Both types of transmissions are capable of taking large loads. A
manual transmission is more efficient. An automatic transmission
(because it is less efficient) generates more heat, which is often
transferred to the engine, via the cooling system. (not the best situation
for hot days trying to pull heavy loads up steep hills). Fortunately,
it's a simple matter to install an auxiliary transmission cooler, which
will "decouple" the heat of the transmission from the heat of the engine.
Which type will be more durable depends on the type of driving you
do. Automatics are more forgiving of starting from a dead stop.

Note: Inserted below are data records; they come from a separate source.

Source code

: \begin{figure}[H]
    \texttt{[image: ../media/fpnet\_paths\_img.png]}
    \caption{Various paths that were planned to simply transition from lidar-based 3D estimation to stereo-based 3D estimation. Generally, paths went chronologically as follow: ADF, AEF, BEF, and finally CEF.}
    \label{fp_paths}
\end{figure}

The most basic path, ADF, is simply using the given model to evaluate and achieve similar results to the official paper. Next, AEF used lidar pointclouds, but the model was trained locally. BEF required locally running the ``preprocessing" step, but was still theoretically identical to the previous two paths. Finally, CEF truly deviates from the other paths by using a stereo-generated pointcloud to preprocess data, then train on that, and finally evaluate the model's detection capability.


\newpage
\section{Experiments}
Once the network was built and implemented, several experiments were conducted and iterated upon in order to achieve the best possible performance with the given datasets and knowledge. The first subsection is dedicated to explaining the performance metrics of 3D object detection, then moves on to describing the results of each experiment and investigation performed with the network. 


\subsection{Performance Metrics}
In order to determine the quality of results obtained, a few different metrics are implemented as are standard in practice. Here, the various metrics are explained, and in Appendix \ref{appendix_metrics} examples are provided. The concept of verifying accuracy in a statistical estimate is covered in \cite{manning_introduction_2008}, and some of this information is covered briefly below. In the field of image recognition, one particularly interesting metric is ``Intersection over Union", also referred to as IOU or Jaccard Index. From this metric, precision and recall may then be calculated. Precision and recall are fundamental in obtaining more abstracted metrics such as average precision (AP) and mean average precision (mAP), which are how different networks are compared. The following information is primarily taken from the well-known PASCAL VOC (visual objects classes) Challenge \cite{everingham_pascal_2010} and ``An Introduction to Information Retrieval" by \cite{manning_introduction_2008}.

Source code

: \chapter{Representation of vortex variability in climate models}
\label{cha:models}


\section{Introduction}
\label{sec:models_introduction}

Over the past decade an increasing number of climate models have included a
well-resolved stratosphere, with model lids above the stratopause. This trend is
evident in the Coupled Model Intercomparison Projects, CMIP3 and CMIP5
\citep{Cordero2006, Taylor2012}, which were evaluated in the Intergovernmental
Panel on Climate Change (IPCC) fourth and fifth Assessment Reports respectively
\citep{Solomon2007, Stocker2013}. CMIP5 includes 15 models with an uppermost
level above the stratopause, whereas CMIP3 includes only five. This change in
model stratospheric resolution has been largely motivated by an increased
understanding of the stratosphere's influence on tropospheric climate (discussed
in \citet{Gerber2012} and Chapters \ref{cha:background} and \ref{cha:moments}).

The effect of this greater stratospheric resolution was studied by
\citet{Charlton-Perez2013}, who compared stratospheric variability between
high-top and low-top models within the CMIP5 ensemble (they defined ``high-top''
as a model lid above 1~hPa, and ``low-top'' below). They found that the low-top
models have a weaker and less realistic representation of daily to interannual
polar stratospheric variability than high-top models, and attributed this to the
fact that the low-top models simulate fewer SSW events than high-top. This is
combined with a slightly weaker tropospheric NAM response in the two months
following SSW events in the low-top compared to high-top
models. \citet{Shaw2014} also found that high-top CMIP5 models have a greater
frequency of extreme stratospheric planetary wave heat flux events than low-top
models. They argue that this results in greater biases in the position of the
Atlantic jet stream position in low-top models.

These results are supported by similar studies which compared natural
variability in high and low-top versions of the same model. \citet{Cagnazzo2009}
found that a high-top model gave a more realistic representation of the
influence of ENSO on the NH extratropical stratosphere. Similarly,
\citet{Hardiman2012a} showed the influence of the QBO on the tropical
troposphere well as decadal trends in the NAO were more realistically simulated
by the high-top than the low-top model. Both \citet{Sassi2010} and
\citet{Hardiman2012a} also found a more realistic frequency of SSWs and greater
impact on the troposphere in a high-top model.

The friction associated with getting the vehicle moving is taken
out on the fluid (which should be changed regularly). In a manual
trans, this friction is taken out on the clutch. (this is why
snow-plowers prefer auto trans). But out on the road where you're
shifting between gears while rolling, the manual trans takes little
wear if shifted properly, while the auto trans uses friction surfaces
to switch gears, and will wear more.
What about "overdrive"? You can get either type of trans with
"overdrive". Overdrive is simply an extra gear where the transmission
"speeds up" the engine's output, instead of "gearing it down".

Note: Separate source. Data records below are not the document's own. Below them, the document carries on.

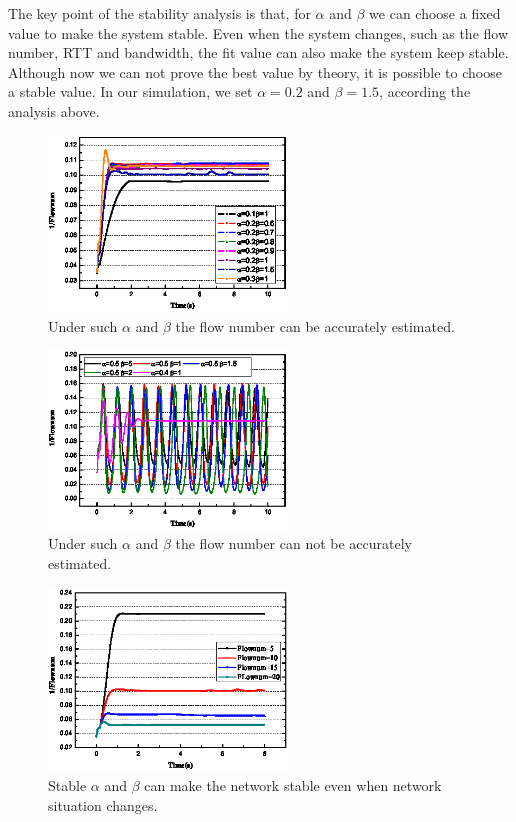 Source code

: The key point of the stability analysis is that, for $\alpha$ and $\beta$ we can choose a fixed value to make the system stable. Even when the system changes, such as the flow number, RTT and bandwidth, the fit value can also make the system keep stable. Although now we can not prove the best value by theory, it is possible to choose a stable value. In our simulation, we set $\alpha = 0.2$ and $\beta = 1.5$, according the analysis above.

\begin{figure}[t]
\centering
\includegraphics[width=2.5in]{ab-pic-cut.eps}
\caption{Under such $\alpha$ and $\beta$ the flow number can be accurately estimated.}
\label{fig-ab}
\end{figure}

\begin{figure}[t]
\centering
\includegraphics[width=2.5in]{abwrong-pic-cut.eps}
\caption{Under such $\alpha$ and $\beta$ the flow number can not be accurately estimated.}
\label{fig-abwrong}
\end{figure}

\begin{figure}[t]
\centering
\includegraphics[width=2.5in]{abflownum-pic-cut.eps}
\caption{Stable $\alpha$ and $\beta$ can make the network stable even when network situation changes.}
\label{fig-abflownum}
\end{figure}


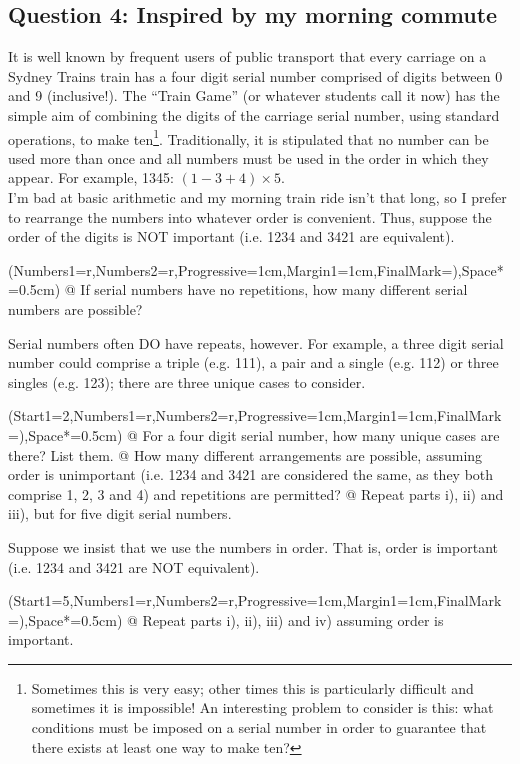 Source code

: \documentclass[a4paper,11pt]{article}
\begin{document}
\subsection*{Question 4: Inspired by my morning commute}
It is well known by frequent users of public transport that every carriage on a Sydney Trains train has a four digit serial number comprised of digits between 0 and 9 (inclusive!). The ``Train Game'' (or whatever students call it now) has the simple aim of combining the digits of the carriage serial number, using standard operations, to make ten\footnote{Sometimes this is very easy; other times this is particularly difficult and sometimes it is impossible! An interesting problem to consider is this: what conditions must be imposed on a serial number in order to guarantee that there exists at least one way to make ten?}. Traditionally, it is stipulated that no number can be used more than once and all numbers must be used in the order in which they appear. For example, 1345: $(1-3+4)\times5$.\\

\noindent I'm bad at basic arithmetic and my morning train ride isn't that long, so I prefer to rearrange the numbers into whatever order is convenient. Thus, suppose the order of the digits is NOT important (i.e. 1234 and 3421 are equivalent). \\
	\begin{easylist}[enumerate]
		\ListProperties(Numbers1=r,Numbers2=r,Progressive=1cm,Margin1=1cm,FinalMark={)},Space*=0.5cm)
		@ If serial numbers have no repetitions, how many different serial numbers are possible?
    \end{easylist}
    \vspace{0.5cm}
    \noindent Serial numbers often DO have repeats, however. For example, a three digit serial number could comprise a triple (e.g. 111), a pair and a single (e.g. 112) or three singles (e.g. 123); there are three unique cases to consider.\\
	\begin{easylist}[enumerate]
		\ListProperties(Start1=2,Numbers1=r,Numbers2=r,Progressive=1cm,Margin1=1cm,FinalMark={)},Space*=0.5cm)
        @ For a four digit serial number, how many unique cases are there? List them.
        @ How many different arrangements are possible, assuming order is unimportant (i.e. 1234 and 3421 are considered the same, as they both comprise 1, 2, 3 and 4) and repetitions are permitted?
        @ Repeat parts i), ii) and iii), but for five digit serial numbers.
    \end{easylist}
    \vspace{0.5cm}
\noindent Suppose we insist that we use the numbers in order. That is, order is important (i.e. 1234 and 3421 are NOT equivalent). \\
	\begin{easylist}[enumerate]
		\ListProperties(Start1=5,Numbers1=r,Numbers2=r,Progressive=1cm,Margin1=1cm,FinalMark={)},Space*=0.5cm)
		@ Repeat parts i), ii), iii) and iv) assuming order is important.
    \end{easylist}
    
\end{document}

In general, you should avoid using overdrive while towing, especially
with an automatic transmission. Usually, overdrive is indicated by a
symbol on the gearshift by a "D" with a circle around it, like "(D)".

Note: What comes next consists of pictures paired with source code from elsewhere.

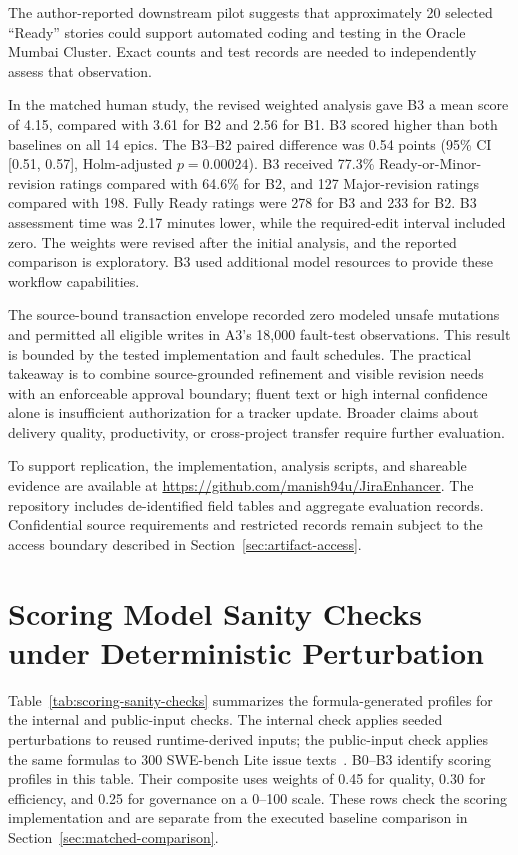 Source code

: \documentclass[pdflatex,sn-basic]{sn-jnl}
\begin{document}
The author-reported downstream pilot suggests that approximately 20 selected ``Ready'' stories could support automated coding and testing in the Oracle Mumbai Cluster. Exact counts and test records are needed to independently assess that observation.

In the matched human study, the revised weighted analysis gave B3 a mean score of 4.15, compared with 3.61 for B2 and 2.56 for B1. B3 scored higher than both baselines on all 14 epics. The B3--B2 paired difference was 0.54 points (95\% CI [0.51, 0.57], Holm-adjusted $p=0.00024$). B3 received 77.3\% Ready-or-Minor-revision ratings compared with 64.6\% for B2, and 127 Major-revision ratings compared with 198. Fully Ready ratings were 278 for B3 and 233 for B2. B3 assessment time was 2.17 minutes lower, while the required-edit interval included zero. The weights were revised after the initial analysis, and the reported comparison is exploratory. B3 used additional model resources to provide these workflow capabilities.

The source-bound transaction envelope recorded zero modeled unsafe mutations and permitted all eligible writes in A3's 18,000 fault-test observations. This result is bounded by the tested implementation and fault schedules. The practical takeaway is to combine source-grounded refinement and visible revision needs with an enforceable approval boundary; fluent text or high internal confidence alone is insufficient authorization for a tracker update. Broader claims about delivery quality, productivity, or cross-project transfer require further evaluation.

To support replication, the implementation, analysis scripts, and shareable evidence are available at \url{https://github.com/manish94u/JiraEnhancer}. The repository includes de-identified field tables and aggregate evaluation records. Confidential source requirements and restricted records remain subject to the access boundary described in Section~\ref{sec:artifact-access}.

\clearpage
\appendix
\section{Scoring Model Sanity Checks under Deterministic Perturbation}\label{sec:stress-testing}
Table~\ref{tab:scoring-sanity-checks} summarizes the formula-generated profiles for the internal and public-input checks. The internal check applies seeded perturbations to reused runtime-derived inputs; the public-input check applies the same formulas to 300 SWE-bench Lite issue texts~\citep{R26}. B0--B3 identify scoring profiles in this table. Their composite uses weights of 0.45 for quality, 0.30 for efficiency, and 0.25 for governance on a 0--100 scale. These rows check the scoring implementation and are separate from the executed baseline comparison in Section~\ref{sec:matched-comparison}.
\end{document}
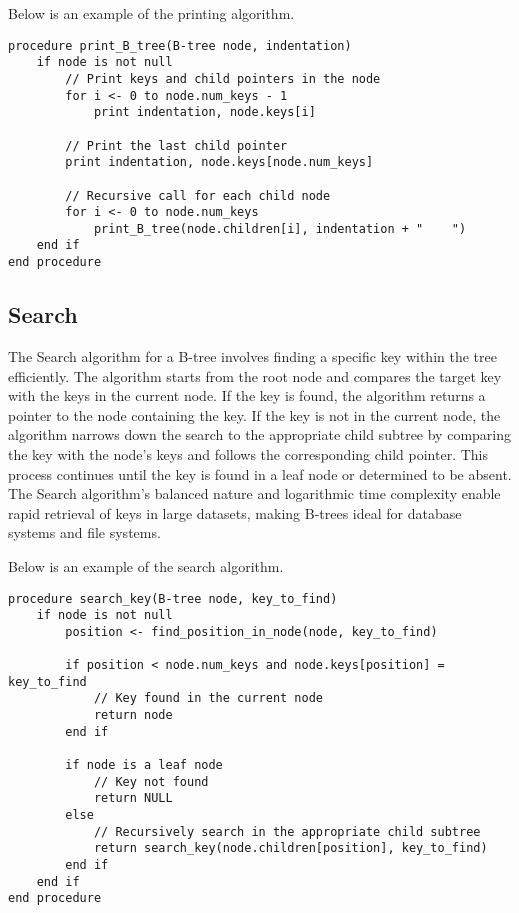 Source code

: \begin{highlight}

Below is an example of the printing algorithm.

\horizontalline

\begin{verbatim}
procedure print_B_tree(B-tree node, indentation)
    if node is not null
        // Print keys and child pointers in the node
        for i <- 0 to node.num_keys - 1
            print indentation, node.keys[i]

        // Print the last child pointer
        print indentation, node.keys[node.num_keys]

        // Recursive call for each child node
        for i <- 0 to node.num_keys
            print_B_tree(node.children[i], indentation + "    ")
    end if
end procedure
\end{verbatim}
    
\end{highlight}

\subsection*{Search}

The Search algorithm for a B-tree involves finding a specific key within the tree efficiently. The algorithm starts from the root node and compares the target key with the keys in the current node. If the 
key is found, the algorithm returns a pointer to the node containing the key. If the key is not in the current node, the algorithm narrows down the search to the appropriate child subtree by comparing the 
key with the node's keys and follows the corresponding child pointer. This process continues until the key is found in a leaf node or determined to be absent. The Search algorithm's balanced nature and 
logarithmic time complexity enable rapid retrieval of keys in large datasets, making B-trees ideal for database systems and file systems.

\begin{highlight}

Below is an example of the search algorithm.

\horizontalline

\begin{verbatim}
procedure search_key(B-tree node, key_to_find)
    if node is not null
        position <- find_position_in_node(node, key_to_find)

        if position < node.num_keys and node.keys[position] = key_to_find
            // Key found in the current node
            return node
        end if

        if node is a leaf node
            // Key not found
            return NULL
        else
            // Recursively search in the appropriate child subtree
            return search_key(node.children[position], key_to_find)
        end if
    end if
end procedure
\end{verbatim}
    
\end{highlight}

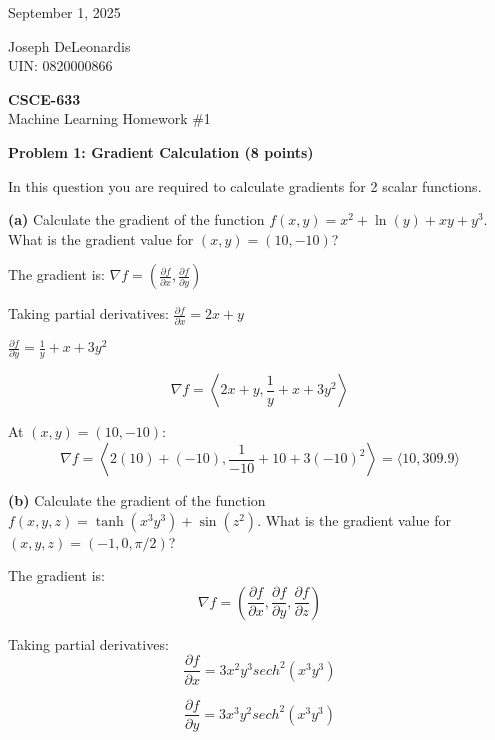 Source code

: \documentclass{article}
\begin{document}
\noindent
\begin{minipage}[t]{0.5\textwidth}
    \raggedright
    September 1, 2025
\end{minipage}%
\begin{minipage}[t]{0.5\textwidth}
    \raggedleft
    Joseph DeLeonardis\\
    UIN: 0820000866
\end{minipage}

\vspace{0.5cm}

\begin{center}
    \textbf{\Large CSCE-633}\\
    Machine Learning Homework \#1
\end{center}

\vspace{1cm}

\textbf{Problem 1: Gradient Calculation (8 points)}

In this question you are required to calculate gradients for 2 scalar functions.

\textbf{(a)} Calculate the gradient of the function $f(x, y) = x^2 + \ln(y) + xy + y^3$. What is the gradient value for $(x, y) = (10, -10)$?

The gradient is:
$\nabla f = \left(\frac{\partial f}{\partial x}, \frac{\partial f}{\partial y}\right)$

Taking partial derivatives:
$\frac{\partial f}{\partial x} = 2x + y$

$\frac{\partial f}{\partial y} = \frac{1}{y} + x + 3y^2$

$$\nabla f = \left\langle 2x + y, \frac{1}{y} + x + 3y^2 \right\rangle$$


At $(x, y) = (10, -10)$:
$$\nabla f = \left\langle 2(10) + (-10), \frac{1}{-10} + 10 + 3(-10)^2 \right\rangle = \langle 10, 309.9 \rangle$$

\textbf{(b)} Calculate the gradient of the function $f(x, y, z) = \tanh(x^3y^3) + \sin(z^2)$. What is the gradient value for $(x, y, z) = (-1, 0, \pi/2)$?


The gradient is:
$$\nabla f = \left(\frac{\partial f}{\partial x}, \frac{\partial f}{\partial y}, \frac{\partial f}{\partial z}\right)$$

Taking partial derivatives:
$$\frac{\partial f}{\partial x} = 3x^2y^3 sech^2(x^3y^3)$$

$$\frac{\partial f}{\partial y} = 3x^3y^2 sech^2(x^3y^3)$$
\end{document}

Most (non overdrive) automatics have three gears, labeled "D", "2",
and "1". Overdrive-equipped automatics will usually have
"(D)", "D", "2", "1". Or simply "D", "3", "2", "1". Or any
combination of FOUR forward gear designations. The danger in using
overdrive (in an auto trans) while towing is that the transmission
will be shifting in and out of overdrive frequently (as the load
and speed change). Excessive shifting always causes more wear.
Simply keep the shift lever on the second symbol down, not the top
forward-gear symbol, if your trans has overdrive. Overdrive is intended
to be a "fuel saving" option, so it's ok to use it when you're not
towing. Even if your trans does NOT have overdrive, sometimes it
is advisable to shift the gear selector to the "2" in order to prevent
the transmission from shifting back and forth while going up a hill.
The goal is to minimize the number of times your transmission shifts.
Axle Gearing:
Inside the axle housing of the truck, a set of gears
multiplies the torque from the engine, and transmits this torque to
wheels. (But you don't get something for nothing: As the torque
is multiplied, the rotational speed is DIVIDED. In other words,
multiplying torque by a factor of 4 means dividing the rotational
speed by 4). Gearing is an important factor in towing. The rear
axle gear ratio is usually specified as a ratio, like 4.5:1. This
means that, for every one revolution of the wheels, the transmission
had to turn four and a half times. A larger (numerically) ratio
will put more "torque" to the road, which means it can pull more
weight. But, it also means the engine has to turn faster (higher
RPM) to do this. Of course, there is a limit to how fast your engine
can spin.
When comparing the gearing between two trucks, remember that it
depends on a number of factors: A larger engine, an automatic
transmission, and smaller tire diameter will be geared with
smaller (numerically) gears. Typical numbers
are around 3.25:1 (for say, an auto trans, large engine) to 4.5:1
(manual trans, smaller engine). All else being equal, larger
numbers imply the truck will feel "peppier", but will probably
burn more fuel.
Weight Rating:
Trucks are usually rated by a capacity (half-ton, three-quarter-ton,
one-ton) which is supposedly a "payload" capacity (IE: the weight
you can safely stick in the truck's cargo area.) These numbers are
generally very under-rated - you can safely stick much more in the
cargo area. For towing, a more meaningful number is the Gross Vehicle
Weight Rating (GVWR). This number, given in pounds, specifies the maximum
total weight the truck can have when loaded (counting only the "tongue
weight" of the trailer, typically 10% of the total trailer weight).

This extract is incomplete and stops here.